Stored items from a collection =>
================

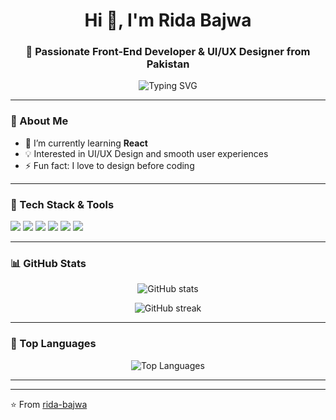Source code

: <h1 align="center">Hi 👋, I'm Rida Bajwa</h1>
<h3 align="center">🚀 Passionate Front-End Developer & UI/UX Designer from Pakistan</h3>

<p align="center">
  <img src="https://readme-typing-svg.herokuapp.com?font=Fira+Code&size=22&pause=1000&color=36BCF7&center=true&vCenter=true&width=440&lines=Front-End+Developer;React+Learner;UI%2FUX+Designer;Future+Full+Stack+Developer" alt="Typing SVG" />
</p>

---

### 🌟 About Me  
- 🌱 I’m currently learning **React**  
- 💡 Interested in UI/UX Design and smooth user experiences  
- ⚡ Fun fact: I love to design before coding  

---

### 🔧 Tech Stack & Tools  
<p align="left">
  <img src="https://img.shields.io/badge/Code-HTML5-orange?logo=html5&logoColor=white" />
  <img src="https://img.shields.io/badge/Code-CSS3-blue?logo=css3&logoColor=white" />
  <img src="https://img.shields.io/badge/Code-JavaScript-yellow?logo=javascript&logoColor=black" />
  <img src="https://img.shields.io/badge/Framework-React-61DAFB?logo=react&logoColor=black" />
  <img src="https://img.shields.io/badge/Styling-TailwindCSS-38B2AC?logo=tailwind-css&logoColor=white" />
  <img src="https://img.shields.io/badge/Design-Figma-9cf?logo=figma&logoColor=black" />
</p>

---

### 📊 GitHub Stats  
<p align="center">
  <img src="https://github-readme-stats.vercel.app/api?ridabjwa1024&show_icons=true&theme=tokyonight" alt="GitHub stats" />
</p>

<p align="center">
  <img src="https://github-readme-streak-stats.herokuapp.com/?ridabjwa1024&theme=tokyonight" alt="GitHub streak" />
</p>

---

### 🚀 Top Languages  
<p align="center">
  <img src="https://github-readme-stats.vercel.app/api/top-langs/?ridabjwa1024&layout=compact&theme=tokyonight" alt="Top Languages" />
</p>

---


---

⭐️ From [rida-bajwa](https://github.com/rida-bajwa)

================

Aim of the exercise =>
Once the pictures are set aside, output all of the data above verbatim.

Task response =>
Source code

: <h1 align="center">Hi 👋, I'm Rida Bajwa</h1>
<h3 align="center">🚀 Passionate Front-End Developer & UI/UX Designer from Pakistan</h3>

<p align="center">
  <img src="https://readme-typing-svg.herokuapp.com?font=Fira+Code&size=22&pause=1000&color=36BCF7&center=true&vCenter=true&width=440&lines=Front-End+Developer;React+Learner;UI%2FUX+Designer;Future+Full+Stack+Developer" alt="Typing SVG" />
</p>

---

### 🌟 About Me  
- 🌱 I’m currently learning **React**  
- 💡 Interested in UI/UX Design and smooth user experiences  
- ⚡ Fun fact: I love to design before coding  

---

### 🔧 Tech Stack & Tools  
<p align="left">
  <img src="https://img.shields.io/badge/Code-HTML5-orange?logo=html5&logoColor=white" />
  <img src="https://img.shields.io/badge/Code-CSS3-blue?logo=css3&logoColor=white" />
  <img src="https://img.shields.io/badge/Code-JavaScript-yellow?logo=javascript&logoColor=black" />
  <img src="https://img.shields.io/badge/Framework-React-61DAFB?logo=react&logoColor=black" />
  <img src="https://img.shields.io/badge/Styling-TailwindCSS-38B2AC?logo=tailwind-css&logoColor=white" />
  <img src="https://img.shields.io/badge/Design-Figma-9cf?logo=figma&logoColor=black" />
</p>

---

### 📊 GitHub Stats  
<p align="center">
  <img src="https://github-readme-stats.vercel.app/api?ridabjwa1024&show_icons=true&theme=tokyonight" alt="GitHub stats" />
</p>

<p align="center">
  <img src="https://github-readme-streak-stats.herokuapp.com/?ridabjwa1024&theme=tokyonight" alt="GitHub streak" />
</p>

---

### 🚀 Top Languages  
<p align="center">
  <img src="https://github-readme-stats.vercel.app/api/top-langs/?ridabjwa1024&layout=compact&theme=tokyonight" alt="Top Languages" />
</p>

---


---

⭐️ From [rida-bajwa](https://github.com/rida-bajwa)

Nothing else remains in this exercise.